§ **Task**:
In the material below, some lines carry "hydrateLog". Copy each such line.

§ **Exercise data**:
..............................
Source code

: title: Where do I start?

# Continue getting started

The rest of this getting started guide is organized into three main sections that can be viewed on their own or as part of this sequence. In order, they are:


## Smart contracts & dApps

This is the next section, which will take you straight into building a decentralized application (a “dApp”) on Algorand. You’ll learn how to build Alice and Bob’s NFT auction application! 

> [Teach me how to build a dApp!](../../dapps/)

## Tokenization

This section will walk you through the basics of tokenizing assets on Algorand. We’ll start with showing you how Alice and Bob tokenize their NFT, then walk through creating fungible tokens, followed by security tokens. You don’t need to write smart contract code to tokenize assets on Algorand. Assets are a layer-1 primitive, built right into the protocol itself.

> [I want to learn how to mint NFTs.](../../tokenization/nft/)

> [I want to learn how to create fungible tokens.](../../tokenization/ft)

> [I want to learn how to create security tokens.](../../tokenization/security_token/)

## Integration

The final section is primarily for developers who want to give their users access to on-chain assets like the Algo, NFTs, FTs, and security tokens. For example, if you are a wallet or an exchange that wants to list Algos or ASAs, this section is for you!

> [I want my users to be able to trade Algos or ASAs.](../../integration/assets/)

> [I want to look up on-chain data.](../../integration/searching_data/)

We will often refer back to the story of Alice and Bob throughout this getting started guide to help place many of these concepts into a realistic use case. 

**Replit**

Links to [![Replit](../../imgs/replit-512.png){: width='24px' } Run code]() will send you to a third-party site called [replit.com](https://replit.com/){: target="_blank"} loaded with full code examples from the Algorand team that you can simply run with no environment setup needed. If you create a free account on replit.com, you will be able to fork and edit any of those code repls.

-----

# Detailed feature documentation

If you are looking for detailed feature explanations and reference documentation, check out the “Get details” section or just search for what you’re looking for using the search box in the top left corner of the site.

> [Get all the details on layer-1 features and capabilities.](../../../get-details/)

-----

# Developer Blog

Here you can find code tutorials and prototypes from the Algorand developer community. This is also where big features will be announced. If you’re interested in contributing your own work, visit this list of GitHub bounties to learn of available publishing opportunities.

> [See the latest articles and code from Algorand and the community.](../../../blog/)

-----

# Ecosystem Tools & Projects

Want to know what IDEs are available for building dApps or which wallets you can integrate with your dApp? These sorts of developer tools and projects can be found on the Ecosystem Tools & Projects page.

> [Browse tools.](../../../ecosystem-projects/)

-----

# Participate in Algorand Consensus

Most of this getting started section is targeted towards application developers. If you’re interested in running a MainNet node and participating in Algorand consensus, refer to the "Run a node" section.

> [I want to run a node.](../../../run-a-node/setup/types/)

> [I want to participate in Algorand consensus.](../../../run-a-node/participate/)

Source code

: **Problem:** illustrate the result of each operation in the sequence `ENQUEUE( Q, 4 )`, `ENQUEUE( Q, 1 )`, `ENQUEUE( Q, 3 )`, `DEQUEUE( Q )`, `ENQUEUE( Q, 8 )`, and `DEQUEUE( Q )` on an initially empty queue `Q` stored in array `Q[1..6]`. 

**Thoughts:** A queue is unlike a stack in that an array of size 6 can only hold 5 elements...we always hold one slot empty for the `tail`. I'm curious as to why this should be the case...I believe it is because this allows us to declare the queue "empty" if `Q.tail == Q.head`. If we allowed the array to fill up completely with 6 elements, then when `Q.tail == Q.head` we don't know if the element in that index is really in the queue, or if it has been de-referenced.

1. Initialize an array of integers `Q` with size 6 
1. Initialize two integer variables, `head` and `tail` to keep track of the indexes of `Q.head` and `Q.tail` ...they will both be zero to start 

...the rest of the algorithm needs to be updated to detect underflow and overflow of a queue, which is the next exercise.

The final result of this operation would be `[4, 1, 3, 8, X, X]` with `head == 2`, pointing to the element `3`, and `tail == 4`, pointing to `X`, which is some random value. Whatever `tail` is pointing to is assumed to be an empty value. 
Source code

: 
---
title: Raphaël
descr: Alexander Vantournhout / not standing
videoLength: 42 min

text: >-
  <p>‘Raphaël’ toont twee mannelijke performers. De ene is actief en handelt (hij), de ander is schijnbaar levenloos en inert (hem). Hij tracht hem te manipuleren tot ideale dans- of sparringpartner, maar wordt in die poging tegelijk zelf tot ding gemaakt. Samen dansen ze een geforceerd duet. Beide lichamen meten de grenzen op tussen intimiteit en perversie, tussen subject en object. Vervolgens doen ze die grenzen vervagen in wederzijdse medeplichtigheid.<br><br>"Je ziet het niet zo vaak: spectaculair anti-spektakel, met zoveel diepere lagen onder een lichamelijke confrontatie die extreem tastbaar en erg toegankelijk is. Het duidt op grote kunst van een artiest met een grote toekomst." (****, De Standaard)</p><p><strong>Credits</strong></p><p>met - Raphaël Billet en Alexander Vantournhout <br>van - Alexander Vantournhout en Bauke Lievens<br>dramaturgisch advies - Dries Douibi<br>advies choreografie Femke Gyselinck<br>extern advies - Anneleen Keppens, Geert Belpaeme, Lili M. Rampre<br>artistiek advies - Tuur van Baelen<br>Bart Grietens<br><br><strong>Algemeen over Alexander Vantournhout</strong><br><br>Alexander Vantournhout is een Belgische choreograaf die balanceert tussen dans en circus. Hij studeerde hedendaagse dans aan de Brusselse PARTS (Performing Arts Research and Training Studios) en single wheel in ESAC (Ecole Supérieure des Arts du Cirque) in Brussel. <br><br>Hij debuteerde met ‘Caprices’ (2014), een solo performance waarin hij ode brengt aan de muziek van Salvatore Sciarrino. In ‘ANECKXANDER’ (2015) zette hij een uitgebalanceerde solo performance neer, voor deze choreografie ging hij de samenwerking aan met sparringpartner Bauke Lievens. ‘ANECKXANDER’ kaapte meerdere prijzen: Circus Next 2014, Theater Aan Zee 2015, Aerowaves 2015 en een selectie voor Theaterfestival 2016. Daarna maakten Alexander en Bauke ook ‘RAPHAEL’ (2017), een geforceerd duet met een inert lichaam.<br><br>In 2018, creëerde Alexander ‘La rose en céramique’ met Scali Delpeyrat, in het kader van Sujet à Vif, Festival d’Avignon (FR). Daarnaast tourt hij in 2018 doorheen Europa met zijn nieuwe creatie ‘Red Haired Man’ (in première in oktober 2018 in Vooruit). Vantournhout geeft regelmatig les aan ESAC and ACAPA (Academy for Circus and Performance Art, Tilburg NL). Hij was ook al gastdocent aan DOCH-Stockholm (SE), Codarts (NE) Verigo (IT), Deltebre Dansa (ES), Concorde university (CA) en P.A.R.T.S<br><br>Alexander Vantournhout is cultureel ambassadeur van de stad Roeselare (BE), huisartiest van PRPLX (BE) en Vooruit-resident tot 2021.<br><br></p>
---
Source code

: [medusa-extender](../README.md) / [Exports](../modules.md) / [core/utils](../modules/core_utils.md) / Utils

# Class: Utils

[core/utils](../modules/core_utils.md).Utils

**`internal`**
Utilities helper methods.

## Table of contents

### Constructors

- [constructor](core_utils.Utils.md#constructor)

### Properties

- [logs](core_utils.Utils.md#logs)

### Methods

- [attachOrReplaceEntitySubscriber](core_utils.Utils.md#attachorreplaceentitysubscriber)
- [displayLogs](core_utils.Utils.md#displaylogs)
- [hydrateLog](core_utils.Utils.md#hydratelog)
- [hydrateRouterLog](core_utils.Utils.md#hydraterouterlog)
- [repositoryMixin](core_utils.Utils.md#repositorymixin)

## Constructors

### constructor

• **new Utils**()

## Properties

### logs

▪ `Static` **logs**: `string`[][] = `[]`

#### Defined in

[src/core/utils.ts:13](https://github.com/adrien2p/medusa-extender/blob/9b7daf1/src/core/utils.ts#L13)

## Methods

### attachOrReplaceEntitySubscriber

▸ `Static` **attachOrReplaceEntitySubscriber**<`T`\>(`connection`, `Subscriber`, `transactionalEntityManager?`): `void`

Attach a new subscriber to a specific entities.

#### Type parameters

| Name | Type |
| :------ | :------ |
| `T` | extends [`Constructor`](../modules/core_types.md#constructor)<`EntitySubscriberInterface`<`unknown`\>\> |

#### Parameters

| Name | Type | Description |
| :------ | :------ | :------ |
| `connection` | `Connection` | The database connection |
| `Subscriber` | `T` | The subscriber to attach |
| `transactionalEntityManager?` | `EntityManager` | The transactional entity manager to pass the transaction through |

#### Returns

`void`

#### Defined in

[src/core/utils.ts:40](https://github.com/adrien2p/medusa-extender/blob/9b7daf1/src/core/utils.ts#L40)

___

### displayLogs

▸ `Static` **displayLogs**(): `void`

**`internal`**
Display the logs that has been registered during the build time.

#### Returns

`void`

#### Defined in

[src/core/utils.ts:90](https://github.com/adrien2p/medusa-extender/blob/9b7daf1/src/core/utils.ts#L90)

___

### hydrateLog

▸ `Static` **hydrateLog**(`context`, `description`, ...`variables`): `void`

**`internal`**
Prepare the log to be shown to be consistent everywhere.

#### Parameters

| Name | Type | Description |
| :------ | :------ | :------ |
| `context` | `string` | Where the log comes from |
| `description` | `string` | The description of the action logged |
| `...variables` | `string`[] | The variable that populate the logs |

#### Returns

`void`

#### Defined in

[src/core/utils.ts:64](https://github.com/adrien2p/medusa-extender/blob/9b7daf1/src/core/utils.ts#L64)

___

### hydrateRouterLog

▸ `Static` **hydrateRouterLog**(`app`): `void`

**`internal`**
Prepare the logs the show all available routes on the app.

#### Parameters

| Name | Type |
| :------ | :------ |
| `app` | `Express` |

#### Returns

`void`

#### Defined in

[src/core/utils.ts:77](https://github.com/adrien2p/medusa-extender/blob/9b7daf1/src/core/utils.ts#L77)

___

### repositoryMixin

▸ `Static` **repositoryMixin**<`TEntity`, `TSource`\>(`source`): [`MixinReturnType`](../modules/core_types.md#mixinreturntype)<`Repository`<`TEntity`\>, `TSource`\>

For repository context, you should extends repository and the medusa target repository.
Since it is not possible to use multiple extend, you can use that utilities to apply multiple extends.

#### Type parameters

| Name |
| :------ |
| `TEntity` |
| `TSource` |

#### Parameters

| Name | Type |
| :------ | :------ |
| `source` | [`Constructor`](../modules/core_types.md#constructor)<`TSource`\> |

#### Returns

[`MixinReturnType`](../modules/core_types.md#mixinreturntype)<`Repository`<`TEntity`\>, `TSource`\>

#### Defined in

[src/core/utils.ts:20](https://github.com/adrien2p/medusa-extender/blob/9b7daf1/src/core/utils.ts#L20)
..............................
§ **Your response**:
- [hydrateLog](core_utils.Utils.md#hydratelog)
### hydrateLog
▸ `Static` **hydrateLog**(`context`, `description`, ...`variables`): `void`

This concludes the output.